[Entries taken from a collection]
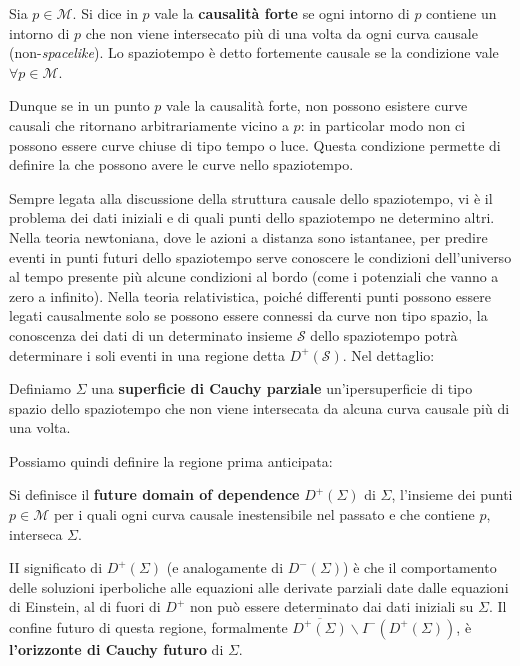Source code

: \begin{definizione}
Sia $p \in \mathcal{M}$. Si dice in $p$ vale la \textbf{causalità forte} se ogni intorno di $p$ contiene un intorno di $p$ che non viene intersecato più di una volta da ogni curva causale (non-\textit{spacelike}).
Lo spaziotempo è detto fortemente causale se la condizione vale $\forall p \in \mathcal{M}$.
\end{definizione}
Dunque se in un punto $p$ vale la causalità forte, non possono esistere curve causali che ritornano arbitrariamente vicino a $p$: in particolar modo non ci possono essere curve chiuse di tipo tempo o luce. Questa condizione permette di definire la  che possono avere le curve nello spaziotempo.

Sempre legata alla discussione della struttura causale dello spaziotempo, vi è il problema dei dati iniziali e di quali punti dello spaziotempo ne determino altri. Nella teoria newtoniana, dove le azioni a distanza sono istantanee, per predire eventi in punti futuri dello spaziotempo serve  conoscere le condizioni dell'universo al tempo presente più alcune condizioni al bordo (come i potenziali che vanno a zero a infinito). Nella teoria relativistica, poiché differenti punti possono essere legati causalmente solo se possono essere connessi da curve non tipo spazio, la conoscenza dei dati di un determinato insieme $\mathcal{S}$ dello spaziotempo potrà determinare i soli eventi in una regione detta $D^+(\mathcal{S})$. Nel dettaglio:
\begin{definizione}
Definiamo $\Sigma$ una \textbf{superficie di Cauchy parziale} un'ipersuperficie di tipo spazio dello spaziotempo che non viene intersecata da alcuna curva causale più di una volta.
\end{definizione}
Possiamo quindi definire la regione prima anticipata:
\begin{definizione}
Si definisce il \textbf{future domain of dependence} $D^+(\Sigma)$ di $\Sigma$, l'insieme dei punti $p \in \mathcal{M}$ per i quali ogni curva causale inestensibile nel passato e che contiene $p$, interseca $\Sigma$.
\end{definizione}
II significato di $D^+(\Sigma)$ (e analogamente di $D^-(\Sigma)$) è che il comportamento delle soluzioni iperboliche alle equazioni alle derivate parziali date dalle equazioni di Einstein, al di fuori di $D^+$ non può essere determinato dai dati iniziali su $\Sigma$.  Il confine futuro di questa regione, formalmente $\overline{D^+(\Sigma)}\smallsetminus I^-(D^+(\Sigma))$, è \textbf{l'orizzonte di Cauchy futuro} di $\Sigma$. 

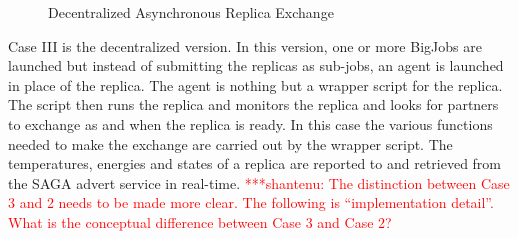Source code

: \documentclass[a4paper,10pt]{article}
\newcommand{\jhanote}[1]{ {\textcolor{red} { ***shantenu: #1 }}}
\newcommand{\jhanote}[1]{}
\begin{document}
\begin{figure}
\centering


\caption{\small Decentralized Asynchronous Replica Exchange}
\label{fig:decentralized}
\end{figure}

Case III is the decentralized version. In this version, one or more BigJobs are launched but instead of submitting the replicas as sub-jobs, an agent is launched in place of the replica. The agent is nothing but a wrapper script for the replica. The script then runs the replica and monitors the replica and looks for partners to exchange as and when the replica is ready. In this case the various functions needed to make the exchange are carried out by the wrapper script. The temperatures, energies and states of a replica are reported to and retrieved from the SAGA advert service in real-time.
\jhanote{The distinction between
  Case 3 and 2 needs to be made more clear. The following is
  ``implementation detail''. What is the conceptual difference between
  Case 3 and Case 2?} 
\end{document}
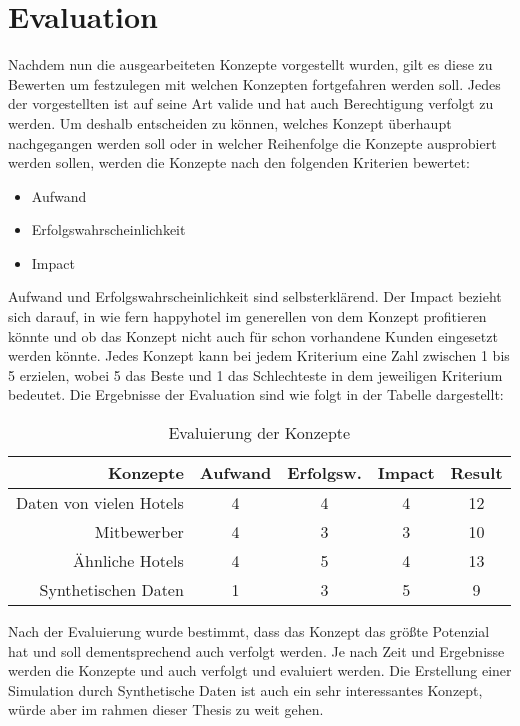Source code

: \section{Evaluation}
\label{sec:eval_konzept}
Nachdem nun die ausgearbeiteten Konzepte vorgestellt wurden, gilt es diese zu Bewerten um festzulegen mit welchen Konzepten fortgefahren werden soll. Jedes der vorgestellten ist auf seine Art valide und hat auch Berechtigung verfolgt zu werden. Um deshalb entscheiden zu können, welches Konzept überhaupt nachgegangen werden soll oder in welcher Reihenfolge die Konzepte ausprobiert werden sollen, werden die Konzepte nach den folgenden Kriterien bewertet:
\begin{itemize}
    \item Aufwand
    \item Erfolgswahrscheinlichkeit
    \item Impact
\end{itemize}
Aufwand und Erfolgswahrscheinlichkeit sind selbsterklärend. Der Impact bezieht sich darauf, in wie fern happyhotel im generellen von dem Konzept profitieren könnte und ob das Konzept nicht auch für schon vorhandene Kunden eingesetzt werden könnte.
\newline
\newline
Jedes Konzept kann bei jedem Kriterium eine Zahl zwischen 1 bis 5 erzielen, wobei 5 das Beste und 1 das Schlechteste in dem jeweiligen Kriterium bedeutet. Die Ergebnisse der Evaluation sind wie folgt in der Tabelle dargestellt:
\begin{table}[ht]
    \centering
    \begin{tabularx}{\textwidth}{|d|c|c|c|c|}
        \textbf{Konzepte} & \textbf{Aufwand} & \textbf{Erfolgsw.} & \textbf{Impact} & \textbf{Result} \\
        \hline
        Daten von vielen Hotels & 4       & 4            & 4      & 12 
        \\
        Mitbewerber             & 4       & 3            & 3      & 10                \\
        Ähnliche Hotels         & 4       & 5            & 4      & 13  
        \\
        Synthetischen Daten     & 1       & 3            & 5      & 9   \\
    \end{tabularx}
    \caption[Evaluierung der Konzepte]{Evaluierung der Konzepte}
    \label{table:eval_kozepts}
\end{table}

Nach der Evaluierung wurde bestimmt, dass das Konzept \emph{} das größte Potenzial hat und soll dementsprechend auch verfolgt werden. Je nach Zeit und Ergebnisse werden die Konzepte \emph{} und \emph{} auch verfolgt und evaluiert werden. Die Erstellung einer Simulation durch Synthetische Daten ist auch ein sehr interessantes Konzept, würde aber im rahmen dieser Thesis zu weit gehen.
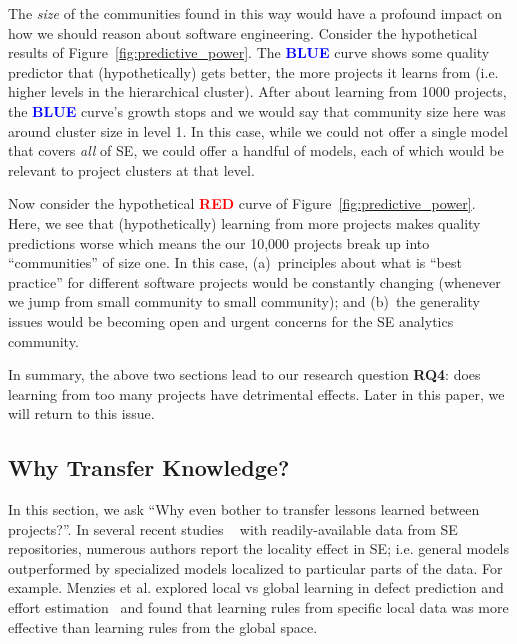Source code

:\documentclass[10pt,journal,compsoc]{IEEEtran}
\begin{document}
The {\em size} of the communities found in this way would have a profound impact on how we should reason about software engineering. Consider the hypothetical results of Figure~\ref{fig:predictive_power}. The \textcolor{blue}{{\bf BLUE}} curve shows some quality predictor that (hypothetically) gets better, the more projects it learns from (i.e. higher levels in the hierarchical cluster). After about learning from 1000 projects, the \textcolor{blue}{{\bf BLUE}} curve's growth stops and we would say that community size here was around cluster size in level 1. In this case, while we could not offer a single model that covers {\em all} of SE, we could offer a handful of models, each of which would be relevant to project clusters at that level. 

Now consider the hypothetical \textcolor{red}{{\bf RED}} curve of Figure~\ref{fig:predictive_power}. Here, we see that (hypothetically)  learning from more projects makes quality predictions worse which means the our 10,000 projects break up into ``communities'' of size one. In this case,  (a)~principles about what is ``best practice'' for different software projects would be constantly changing (whenever we jump from small community to small community); and (b)~the generality issues would be becoming open and urgent concerns for the SE analytics community.

In summary, the above two sections lead to our  research question {\bf  RQ4}:
does learning from too many projects have detrimental effects. Later in this
paper, we will return to this issue.

\subsection{Why Transfer Knowledge?}
\label{sec:related}

In this section, we ask ``Why even bother to transfer lessons learned between projects?''. In several recent studies ~\cite{bettenburg2012think, menzies2012local, posnett2011ecological} with readily-available data from SE repositories, numerous authors report the locality effect in SE; i.e. general models outperformed by specialized models localized to particular parts of the data.
For example.
Menzies et al. explored local vs global learning in defect prediction and effort estimation~\cite{menzies2012local}  and found that
 learning rules from specific local data was more
 effective than learning rules from the global space.
 
\end{document}
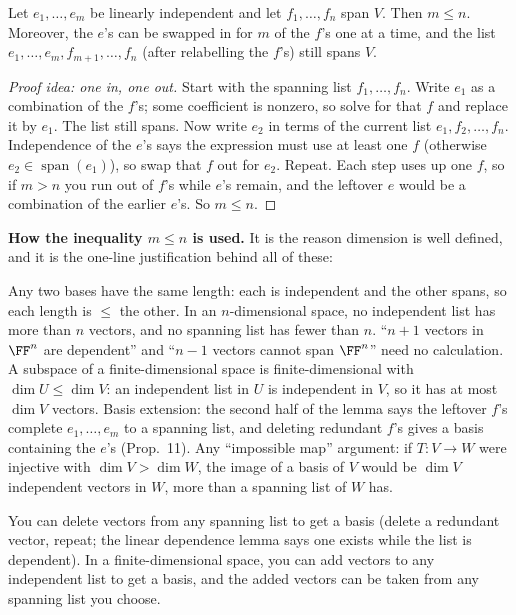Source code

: \documentclass[11pt]{scrartcl}
\DeclareMathOperator{\spn}{span}
\begin{document}
\begin{theorem*}
  Let $e_1,\dots,e_m$ be linearly independent and let $f_1,\dots,f_n$ span $V$. Then $m\le n$.
  Moreover, the $e$'s can be swapped in for $m$ of the $f$'s one at a time, and the list $e_1,\dots,e_m,f_{m+1},\dots,f_n$ (after relabelling the $f$'s) still spans $V$.
\end{theorem*}
\begin{proof}[Proof idea: one in, one out]
  Start with the spanning list $f_1,\dots,f_n$. Write $e_1$ as a combination of the $f$'s; some coefficient is nonzero, so solve for that $f$ and replace it by $e_1$. The list still spans.
  Now write $e_2$ in terms of the current list $e_1,f_2,\dots,f_n$. Independence of the $e$'s says the expression must use at least one $f$ (otherwise $e_2\in\spn(e_1)$), so swap that $f$ out for $e_2$.
  Repeat. Each step uses up one $f$, so if $m>n$ you run out of $f$'s while $e$'s remain, and the leftover $e$ would be a combination of the earlier $e$'s. So $m\le n$.
\end{proof}
\textbf{How the inequality $m\le n$ is used.} It is the reason dimension is well defined, and it is the one-line justification behind all of these:
\begin{itemize}
  \ii Any two bases have the same length: each is independent and the other spans, so each length is $\le$ the other.
  \ii In an $n$-dimensional space, no independent list has more than $n$ vectors, and no spanning list has fewer than $n$.
  \ii ``$n+1$ vectors in $\FF^n$ are dependent'' and ``$n-1$ vectors cannot span $\FF^n$'' need no calculation.
  \ii A subspace of a finite-dimensional space is finite-dimensional with $\dim U\le\dim V$: an independent list in $U$ is independent in $V$, so it has at most $\dim V$ vectors.
  \ii Basis extension: the second half of the lemma says the leftover $f$'s complete $e_1,\dots,e_m$ to a spanning list, and deleting redundant $f$'s gives a basis containing the $e$'s (Prop.~11).
  \ii Any ``impossible map'' argument: if $T\colon V\to W$ were injective with $\dim V>\dim W$, the image of a basis of $V$ would be $\dim V$ independent vectors in $W$, more than a spanning list of $W$ has.
\end{itemize}

\begin{proposition*}
  You can delete vectors from any spanning list to get a basis (delete a redundant vector, repeat; the linear dependence lemma says one exists while the list is dependent).
  In a finite-dimensional space, you can add vectors to any independent list to get a basis, and the added vectors can be taken from any spanning list you choose.
\end{proposition*}
\end{document}
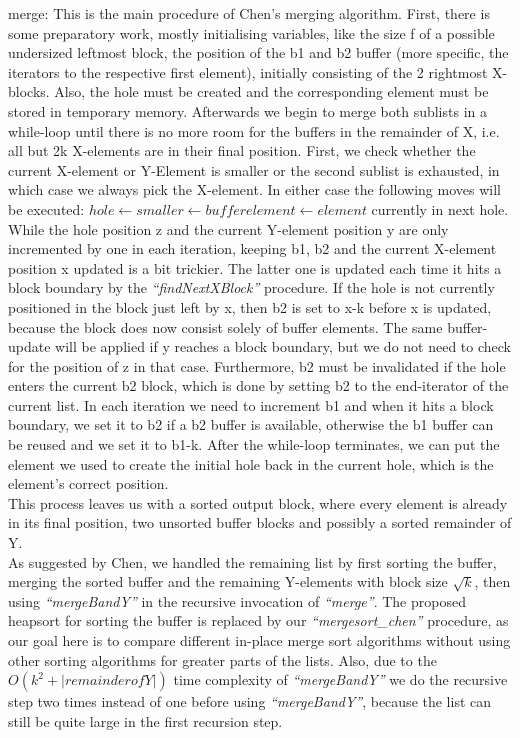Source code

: \documentclass[11pt,pdftex,a4paper, twocolumn]{article}
\begin{document}
merge: This is the main procedure of Chen’s merging algorithm. First, there is some preparatory work, mostly initialising variables, like the size f of a possible undersized leftmost block, the position of the b1 and b2 buffer (more specific, the iterators to the respective first element), initially consisting of the 2 rightmost X-blocks. Also, the hole must be created and the corresponding element must be stored in temporary memory. Afterwards we begin to merge both sublists in a while-loop until there is no more room for the buffers in the remainder of X, i.e. all but 2k X-elements are in their final position. First, we check whether the current X-element or Y-Element is smaller or the second sublist is exhausted, in which case we always pick the X-element. In either case the following moves will be executed: $hole \leftarrow smaller \leftarrow buffer element \leftarrow element$ currently in next hole. While the hole position z and the current Y-element position y are only incremented by one in each iteration, keeping b1, b2 and the current X-element position x updated is a bit trickier. The latter one is updated each time it hits a block boundary by the \textit{“findNextXBlock”} procedure. If the hole is not currently positioned in the block just left by x, then b2 is set to x-k before x is updated, because the block does now consist solely of buffer elements. The same buffer-update will be applied if y reaches a block boundary, but we do not need to check for the position of z in that case. Furthermore, b2 must be invalidated if the hole enters the current b2 block, which is done by setting b2 to the end-iterator of the current list. In each iteration we need to increment b1 and when it hits a block boundary, we set it to b2 if a b2 buffer is available, otherwise the b1 buffer can be reused and we set it to b1-k. After the while-loop terminates, we can put the element we used to create the initial hole back in the current hole, which is the element’s correct position. \\
This process leaves us with a sorted output block, where every element is already in its final position, two unsorted buffer blocks and possibly a sorted remainder of Y. \\
As suggested by Chen, we handled the remaining list by first sorting the buffer, merging the sorted buffer and the remaining Y-elements with block size $\sqrt{k}$, then using \textit{“mergeBandY”} in the recursive invocation of \textit{“merge”}. The proposed heapsort for sorting the buffer is replaced by our \textit{“mergesort\_chen”} procedure, as our goal here is to compare different in-place merge sort algorithms without using other sorting algorithms for greater parts of the lists. Also, due to the $O(k^{2}+|remainder of Y|)$ time complexity of \textit{“mergeBandY”} we do the recursive step two times instead of one before using \textit{“mergeBandY”}, because the list can still be quite large in the first recursion step. \\
\end{document}
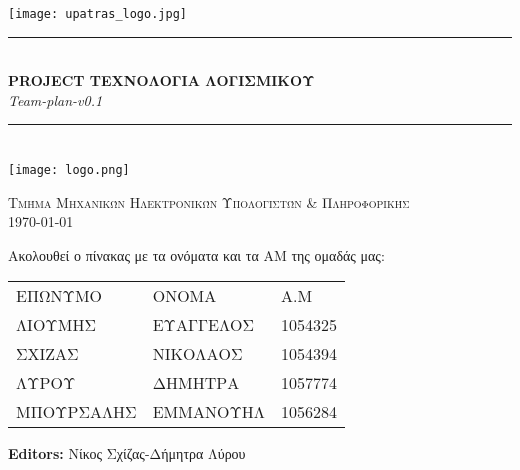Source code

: \documentclass[12pt,a4paper,oneside]{article}
\newcommand{\HRule}{\rule{\linewidth}{0.5mm}}
\begin{document}
\renewcommand{\contentsname}{Περιεχόμενα}

\renewcommand{\refname}{Αναφορές}

\begin{titlepage}
\begin{center}

\texttt{[image: upatras\_logo.jpg]}~\\[2cm]


\HRule \\[0.4cm]
{ \LARGE 
  \textbf{PROJECT TΕΧΝΟΛΟΓΙΑ ΛΟΓΙΣΜΙΚΟΥ}\\[0.4cm]
  \emph{Team-plan-v0.1}\\[0.4cm]
}
\HRule \\[1.5cm]



{ \large
  \texttt{[image: logo.png]}~\\[2cm]
 
}

\vfill

\textsc{\large Τμήμα Μηχανικών Ηλεκτρονικών Υπολογιστών \& Πληροφορικής}\\[0.4cm]


{\large {}\today}
 
\end{center}
\end{titlepage}
\pagestyle{fancy}
\centering
Ακολουθεί ο πίνακας με τα ονόματα και τα ΑΜ της ομαδάς μας:

\centering
\begin{tabular}{ |p{4cm}|p{4cm}|p{3cm}|}
\arrayrulecolor{gray}
 \hline
 \multicolumn{3}{|c|}{Μέλη} \\
 \hline
 ΕΠΩΝΥΜΟ& ΟΝΟΜΑ & Α.M\\
 \hline
 ΛΙΟΥΜΗΣ   & ΕΥΑΓΓΕΛΟΣ    & 1054325\\
 ΣΧΙΖΑΣ &  ΝΙΚΟΛΑΟΣ & 1054394\\
 ΛΥΡΟΥ & ΔΗΜΗΤΡΑ & 1057774\\
 ΜΠΟΥΡΣΑΛΗΣ   & ΕΜΜΑΝΟΥΗΛ & 1056284\\
\hline 

\end{tabular}


\vspace{7cm}
\raggedright
\textbf{Editors:}
\newline
Νίκος Σχίζας-Δήμητρα Λύρου
\end{document}
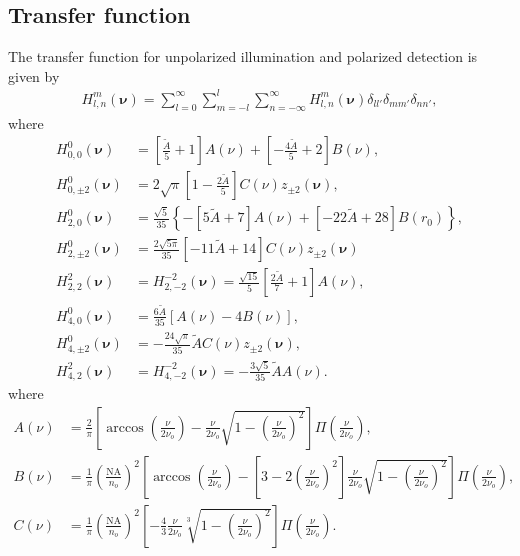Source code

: \documentclass[11pt]{article}
\providecommand{\bs}[1]{\boldsymbol{#1}}
\begin{document}
\subsection{Transfer function}
The transfer function for unpolarized illumination and polarized detection is
given by
\begin{align}
  H_{l,n}^m(\bs{\nu}) = \sum_{l=0}^{\infty}\sum_{m=-l}^l\sum_{n=-\infty}^{\infty} H_{l,n}^m(\bs{\nu})\delta_{ll'}\delta_{mm'}\delta_{nn'},
\end{align}
where
\begin{align}
  H_{0,0}^0(\bs{\nu}) &= \left[\frac{\tilde{A}}{5} + 1\right]A(\nu) + \left[-\frac{4\tilde{A}}{5} + 2\right]B(\nu),\\ 
  H_{0,\pm 2}^0(\bs{\nu}) &= 2\sqrt{\pi}\left[1 - \frac{2\tilde{A}}{5}\right]C(\nu)z_{\pm 2}(\bs{\nu}),\\ 
  H_{2,0}^0(\bs{\nu}) &= \frac{\sqrt{5}}{35}\left\{-\left[5\tilde{A} + 7\right]A(\nu) + \left[-22\tilde{A} + 28\right]B(r_0)\right\},\\ 
  H_{2,\pm 2}^0(\bs{\nu}) &= \frac{2\sqrt{5\pi}}{35}\left[-11\tilde{A} + 14\right]C(\nu)z_{\pm 2}(\bs{\nu})\\ 
  H_{2,2}^{2}(\bs{\nu}) &= H_{2,-2}^{-2}(\bs{\nu}) = \frac{\sqrt{15}}{5}\left[\frac{2\tilde{A}}{7} + 1\right]A(\nu),\\ 
  H_{4,0}^0(\bs{\nu}) &= \frac{6\tilde{A}}{35}\left[A(\nu) - 4B(\nu)\right],\\ 
  H_{4,\pm 2}^0(\bs{\nu}) &= -\frac{24\sqrt{\pi}}{35}\tilde{A}C(\nu)z_{\pm 2}(\bs{\nu}),\\ 
  H_{4,2}^{2}(\bs{\nu}) &= H_{4,-2}^{-2}(\bs{\nu}) = -\frac{3\sqrt{5}}{35}\tilde{A}A(\nu). 
\end{align}
where 
\begin{align}
  A(\nu) &= \frac{2}{\pi}\left[\arccos\left(\frac{\nu}{2\nu_o}\right) - \frac{\nu}{2\nu_o}\sqrt{1 - \left(\frac{\nu}{2\nu_o}\right)^2}\right]\Pi\left(\frac{\nu}{2\nu_o}\right),\\
  B(\nu) &= \frac{1}{\pi}\left(\frac{\text{NA}}{n_o}\right)^2\left[\arccos\left(\frac{\nu}{2\nu_o}\right) - \left[3 - 2\left(\frac{\nu}{2\nu_o}\right)^2\right]\frac{\nu}{2\nu_o} \sqrt{1 - \left(\frac{\nu}{2\nu_o}\right)^2}\right]\Pi\left(\frac{\nu}{2\nu_o}\right),\\
  C(\nu) &= \frac{1}{\pi}\left(\frac{\text{NA}}{n_o}\right)^2\left[-\frac{4}{3}\frac{\nu}{2\nu_o}\sqrt[3]{1 - \left(\frac{\nu}{2\nu_o}\right)^2}\right]\Pi\left(\frac{\nu}{2\nu_o}\right).
\end{align}
\end{document}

### Requirement
All that should be printed is the run of lines above from the one with "Menzies et al." through the one with "fewer than $n$.", both included, exactly as given, with pictures left out.

### Output of the task
Menzies et al. explored local vs global learning in defect prediction and effort estimation~\cite{menzies2012local}  and found that
 learning rules from specific local data was more
 effective than learning rules from the global space.
 
\end{document}
Source code

: \documentclass[11pt]{scrartcl}
\DeclareMathOperator{\spn}{span}
\begin{document}
\begin{theorem*}
  Let $e_1,\dots,e_m$ be linearly independent and let $f_1,\dots,f_n$ span $V$. Then $m\le n$.
  Moreover, the $e$'s can be swapped in for $m$ of the $f$'s one at a time, and the list $e_1,\dots,e_m,f_{m+1},\dots,f_n$ (after relabelling the $f$'s) still spans $V$.
\end{theorem*}
\begin{proof}[Proof idea: one in, one out]
  Start with the spanning list $f_1,\dots,f_n$. Write $e_1$ as a combination of the $f$'s; some coefficient is nonzero, so solve for that $f$ and replace it by $e_1$. The list still spans.
  Now write $e_2$ in terms of the current list $e_1,f_2,\dots,f_n$. Independence of the $e$'s says the expression must use at least one $f$ (otherwise $e_2\in\spn(e_1)$), so swap that $f$ out for $e_2$.
  Repeat. Each step uses up one $f$, so if $m>n$ you run out of $f$'s while $e$'s remain, and the leftover $e$ would be a combination of the earlier $e$'s. So $m\le n$.
\end{proof}
\textbf{How the inequality $m\le n$ is used.} It is the reason dimension is well defined, and it is the one-line justification behind all of these:
\begin{itemize}
  \ii Any two bases have the same length: each is independent and the other spans, so each length is $\le$ the other.
  \ii In an $n$-dimensional space, no independent list has more than $n$ vectors, and no spanning list has fewer than $n$.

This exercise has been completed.